5 Things I Need You to Know About My Mental Health
1. It’s so much more than what people make it out to be.
It’s more than being anxious during a presentation. It’s more than feeling depressed about grades. It’s so much more than what people make it out to be. Depression and anxiety to others is known as being sad about anything in general and anxious about the little things. Yes, I get sad over sad things and yes, I get anxious about little things. Those little things include: my family situation, my social life, extended family, the list goes on and on and on. My depression includes the complicated things in life, how I feel about myself and how I manage to take care of others before myself. Those are only the roots to issues — they always grow from there. Severe depression and anxiety is more than what it is put out to be and that’s what upsets me most. People do not consider these conditions.
2. It’s a sensitive topic.
To some people, I can easily open up and talk about it. To others, it’s sometimes one of the hardest things I’ve ever done. For example, it’s hard to communicate to teachers sometimes because they don’t understand and sometimes they can’t understand. I would consider myself close with staff, but I don’t like to be looked at the way I really am on the inside. When people find out about my conditions, I get the sense people look at me differently. This may not even be the case, but it’s just one of those things about anxiety. I feel self-conscious when people hear about me. Endless thoughts circle my mind and constantly worry me.
3. There isn’t a manual for being there for me.
As much as I wish there was, there isn’t. There are no instructions on what to say when I am relapsing, or even when I am just crying. When people say, “I’m sorry, I don’t know what to say,” I always respond with, “I don’t expect you to, it’s fine, really,” because there isn’t a script. The only person who knows what to say to me when I am down is my psychiatrist. She’s the one with the master’s degree. I don’t expect them to know how to handle these situations. If there was a book written on how to help me with my mental illness, I would buy everyone a copy. Unfortunately, there’s only comfort. Personally, comfort is all I need. I don’t need people to solve my problems, I just want them to be there.
4. I want to be invited.
“We just assumed you wouldn’t want to come,” is the phrase that upsets me most.
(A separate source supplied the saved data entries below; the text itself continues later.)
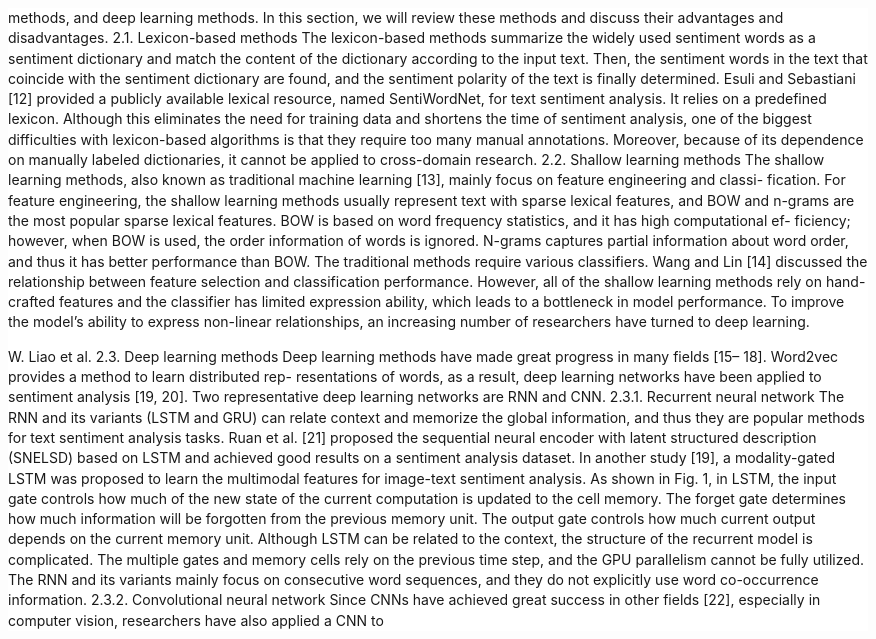 methods, and deep learning methods. In this section, we will review these methods and discuss their advantages and disadvantages.
2.1.                 Lexicon-based  methods
    The lexicon-based methods summarize the widely used sentiment words as a sentiment dictionary and match the content of the
dictionary according to the input text. Then, the sentiment words in the text that coincide with the sentiment dictionary are found, and
the sentiment polarity of the text is finally determined. Esuli and Sebastiani [12] provided a publicly available lexical resource, named
SentiWordNet, for text sentiment analysis. It relies on a predefined lexicon. Although this eliminates the need for training data and
shortens  the  time  of  sentiment  analysis,  one  of  the  biggest  difficulties  with  lexicon-based  algorithms  is  that  they  require  too  many
manual   annotations.   Moreover,   because   of   its   dependence   on   manually   labeled   dictionaries,   it   cannot   be   applied   to   cross-domain
research.
2.2.                 Shallow  learning  methods
    The shallow learning methods, also known as traditional machine learning [13],                                                      mainly focus on feature engineering and classi-
fication.   For   feature   engineering,   the   shallow   learning   methods   usually   represent   text   with   sparse   lexical   features,   and   BOW   and
n-grams  are the  most popular sparse lexical features. BOW is  based on word frequency  statistics, and  it has  high computational ef-
ficiency; however, when BOW is used, the order information of words is ignored. N-grams captures partial information about word
order, and thus it has better performance than BOW. The traditional methods require various classifiers. Wang and Lin [14] discussed
the relationship between feature selection and classification performance.
    However, all of the shallow learning methods rely on hand-crafted features and the classifier has limited expression ability, which
leads to a bottleneck in model performance. To improve the model’s                                                                                   ability to express non-linear relationships, an increasing number
of researchers have turned to deep learning.

W. Liao et al.
2.3.                 Deep  learning  methods
    Deep learning methods have made great progress in many fields [15–          18]. Word2vec provides a method to learn distributed rep-
resentations of words, as a result, deep learning networks have been applied to sentiment analysis [19, 20]. Two representative deep
learning networks are RNN and CNN.
2.3.1.                Recurrent  neural  network
    The  RNN  and  its  variants  (LSTM  and  GRU)  can  relate  context  and  memorize  the  global  information,  and  thus  they  are  popular
methods for text sentiment analysis tasks. Ruan et al. [21] proposed the sequential neural encoder with latent structured description
(SNELSD) based on LSTM and achieved good results on a sentiment analysis dataset. In another study [19], a modality-gated LSTM was
proposed to learn the multimodal features for image-text sentiment analysis.
    As shown in Fig. 1, in LSTM, the input gate controls how much of the new state of the current computation is updated to the cell
memory. The forget gate determines how much information will be forgotten from the previous memory unit. The output gate controls
how  much  current  output  depends  on  the  current  memory  unit.  Although  LSTM  can  be  related  to  the  context,  the  structure  of  the
recurrent model is complicated. The multiple gates and memory cells rely on the previous time step, and the GPU parallelism cannot be
fully utilized. The RNN and its variants mainly focus on consecutive word sequences, and they do not explicitly use word co-occurrence
information.
2.3.2.                Convolutional  neural  network
    Since CNNs have achieved great success in other fields [22], especially in computer vision, researchers have also applied a CNN to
Yes, I know I turn things down, but it doesn’t mean I will always turn down an invitation. Some days I want to leave the house. Others, I can hardly find myself to even get out of bed. Majority of the time, it’s me turning down an offer. That’s just how things are for me. And while it’s true I am often more in the depressed mood than not, when my friends tell me they assumed I didn’t want to come, I feel enraged because I know I could be doing something. But instead I am laying down, beating myself up about it. When this happens, I feel like it was something I did and it’s why I react in such a negative way. I am not saying I want to be invited to every little thing, the point is if I am going to get the assumption text, I would like to be at least invited. In my mind, everything goes a long way.
5. I get scared when I relapse.
December 7, 2015 was the first time I actually dared to take care of myself. I was admitted to the hospital and released eight days later. During the last meeting with my psychiatrist, she said, “I want you to be aware you might relapse. It happens. It is very important you communicate with your regular psychiatrist and your parents. Your safety matters.” I didn’t think I would relapse so soon. Within a month after being an inpatient, I felt like I was once again a disturbance to the world and to my family. I wouldn’t get out of bed. I wouldn’t talk to anyone. I wouldn’t touch my phone. I wouldn’t eat. I would only sleep. I wasn’t allowed to have my medications in my room. My mom had to lock all of them up and when I needed them, she would distribute them to me. A short month later, I relapsed again. Since going to the hospital, I have relapsed many times. Each time, it’s for different reasons, but every time I am scared I might actually do something. Not only is it scary for me, but also for my family. They always have to “keep watch” and know where I am at all times for my safety. It’s always a frightening situation, but somehow, I get through it. Even when I doubt myself.